Die Verbraucherstimmung geht in die Knie
Die Ergebnisse einer Umfrage zur Verbraucherstimmung der University of Michigan (UoM) zeigten, dass US-amerikanische Konsumenten und Verdiener weitaus verärgerter über die Verschlechterung der wirtschaftlichen Bedingungen sind, als zuvor von den Anlegern erwartet. Der Consumer Sentiment Index und der Consumer Expectations Index der UoM fielen beide auf einige ihrer niedrigsten Werte seit Beginn der Aufzeichnungen: Der Sentiment Index fiel von 53,6 auf 50,3 und der Expectations Index fiel von 50,3 auf 49. Die starken Rückgänge verdeutlichen die sich verschlechternden wirtschaftlichen Aussichten für Verbraucher, die in der zweiten Jahreshälfte mit schlechteren Beschäftigungs-, Einkommens- und Einstellungsbedingungen konfrontiert waren. Die Märkte hatten Schwierigkeiten, die sich verschlechternden Bedingungen auf der oberflächlichen Ebene der Verbraucherdaten zu erfassen, da die oberen Einkommensschichten in der Post-COVID-Wirtschaftszeit Inflation und Stellenabbaulücken mit übergroßer Konsumkaufkraft überdeckten.

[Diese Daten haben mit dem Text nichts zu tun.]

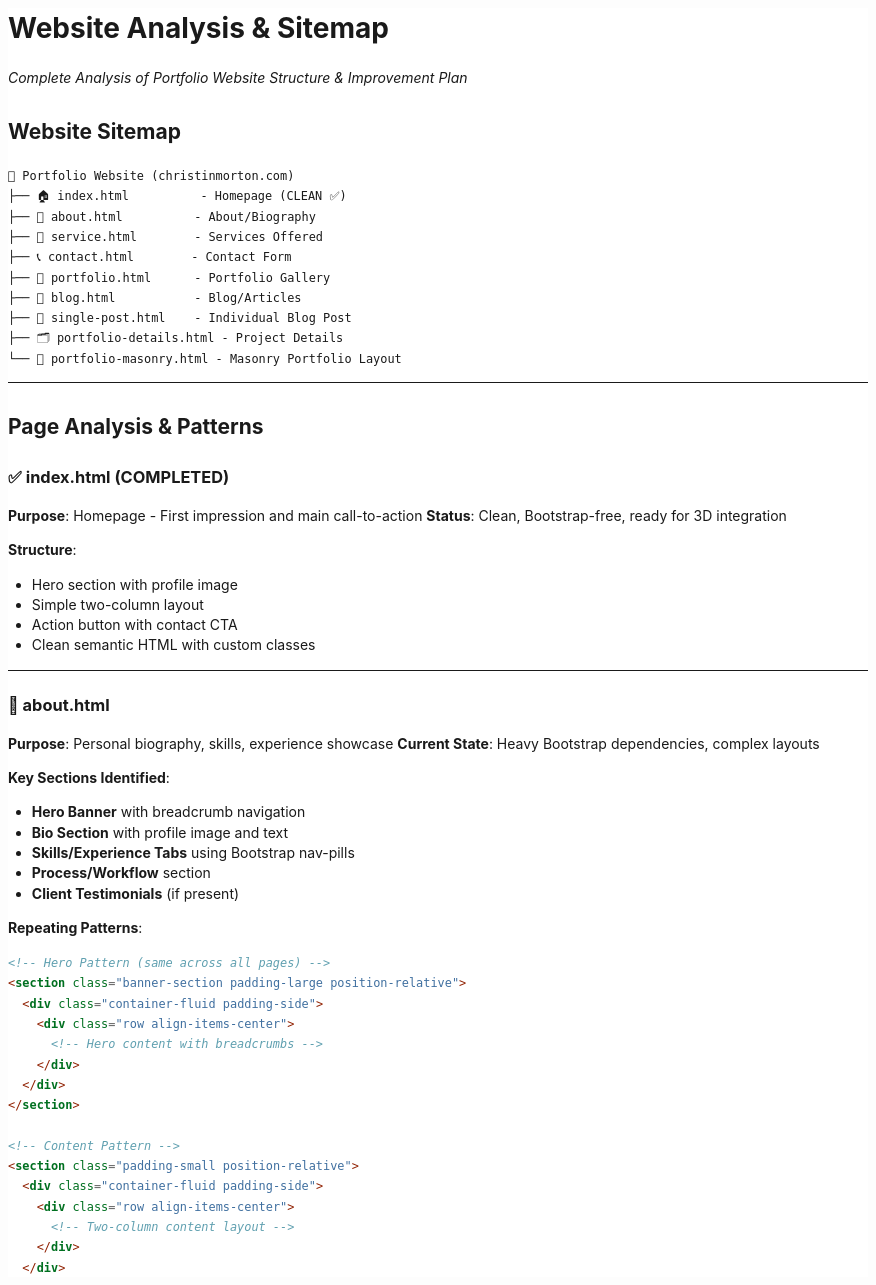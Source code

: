 # Website Analysis & Sitemap
*Complete Analysis of Portfolio Website Structure & Improvement Plan*

## Website Sitemap

```
📁 Portfolio Website (christinmorton.com)
├── 🏠 index.html          - Homepage (CLEAN ✅)
├── 👤 about.html          - About/Biography  
├── 💼 service.html        - Services Offered
├── 📞 contact.html        - Contact Form
├── 🎨 portfolio.html      - Portfolio Gallery
├── 📰 blog.html           - Blog/Articles
├── 📝 single-post.html    - Individual Blog Post
├── 🗂️ portfolio-details.html - Project Details
└── 📐 portfolio-masonry.html - Masonry Portfolio Layout
```

---

## Page Analysis & Patterns

### **✅ index.html (COMPLETED)**
**Purpose**: Homepage - First impression and main call-to-action
**Status**: Clean, Bootstrap-free, ready for 3D integration

**Structure**:
- Hero section with profile image
- Simple two-column layout
- Action button with contact CTA
- Clean semantic HTML with custom classes

---

### **📄 about.html**
**Purpose**: Personal biography, skills, experience showcase
**Current State**: Heavy Bootstrap dependencies, complex layouts

**Key Sections Identified**:
- **Hero Banner** with breadcrumb navigation
- **Bio Section** with profile image and text
- **Skills/Experience Tabs** using Bootstrap nav-pills
- **Process/Workflow** section
- **Client Testimonials** (if present)

**Repeating Patterns**:
```html
<!-- Hero Pattern (same across all pages) -->
<section class="banner-section padding-large position-relative">
  <div class="container-fluid padding-side">
    <div class="row align-items-center">
      <!-- Hero content with breadcrumbs -->
    </div>
  </div>
</section>

<!-- Content Pattern -->
<section class="padding-small position-relative">
  <div class="container-fluid padding-side">
    <div class="row align-items-center">
      <!-- Two-column content layout -->
    </div>
  </div>
```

Die Ergebnisse der 1- und 5-jährigen Verbraucherinflationserwartungen der UoM zeigten ebenfalls eine Versteilerung der Verbrauchererwartungskurve, wobei die 1-Jahres-Inflationserwartungen von 4,6 % auf 4,7 % stiegen und die 5-Jahres-Aussichten von 3,9 % auf 3,6 % sanken. Eine sich verschärfende Inflationserwartungskurve deutet darauf hin, dass sich die wirtschaftlichen Sorgen der Verbraucher von allgemeiner Unzufriedenheit zu wachsenden Ängsten vor einer kurzfristigen Verschlechterung verlagern.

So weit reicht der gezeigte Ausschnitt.